What the task asks: Set down the whole listing below exactly. The pictures stay out.

Data under study:
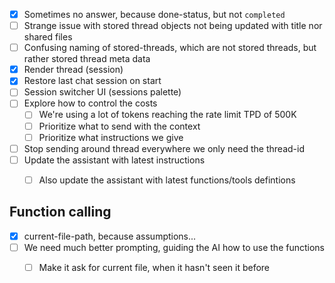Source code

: * [x] Sometimes no answer, because done-status, but not `completed`
* [ ] Strange issue with stored thread objects not being updated with title nor shared files
* [ ] Confusing naming of stored-threads, which are not stored threads, but rather stored thread meta data
* [x] Render thread (session)
* [x] Restore last chat session on start
* [ ] Session switcher UI (sessions palette)
* [ ] Explore how to control the costs
  * [ ] We're using a lot of tokens reaching the rate limit TPD of 500K
  * [ ] Prioritize what to send with the context
  * [ ] Prioritize what instructions we give
* [ ] Stop sending around thread everywhere we only need the thread-id
* [ ] Update the assistant with latest instructions
  * [ ] Also update the assistant with latest functions/tools defintions


## Function calling
* [x] current-file-path, because assumptions...
* [ ] We need much better prompting, guiding the AI how to use the functions
  * [ ] Make it ask for current file, when it hasn't seen it before
  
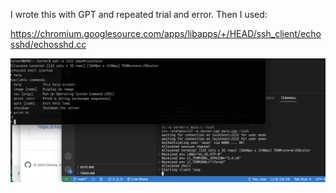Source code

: 
I wrote this with GPT and repeated trial and error.  Then I used:

https://chromium.googlesource.com/apps/libapps/+/HEAD/ssh_client/echosshd/echosshd.cc

![Example Run](examplerun.png)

Task response:
Source code

: * [x] Sometimes no answer, because done-status, but not `completed`
* [ ] Strange issue with stored thread objects not being updated with title nor shared files
* [ ] Confusing naming of stored-threads, which are not stored threads, but rather stored thread meta data
* [x] Render thread (session)
* [x] Restore last chat session on start
* [ ] Session switcher UI (sessions palette)
* [ ] Explore how to control the costs
  * [ ] We're using a lot of tokens reaching the rate limit TPD of 500K
  * [ ] Prioritize what to send with the context
  * [ ] Prioritize what instructions we give
* [ ] Stop sending around thread everywhere we only need the thread-id
* [ ] Update the assistant with latest instructions
  * [ ] Also update the assistant with latest functions/tools defintions


## Function calling
* [x] current-file-path, because assumptions...
* [ ] We need much better prompting, guiding the AI how to use the functions
  * [ ] Make it ask for current file, when it hasn't seen it before
  
Source code

: 
I wrote this with GPT and repeated trial and error.  Then I used:

https://chromium.googlesource.com/apps/libapps/+/HEAD/ssh_client/echosshd/echosshd.cc

![Example Run](examplerun.png)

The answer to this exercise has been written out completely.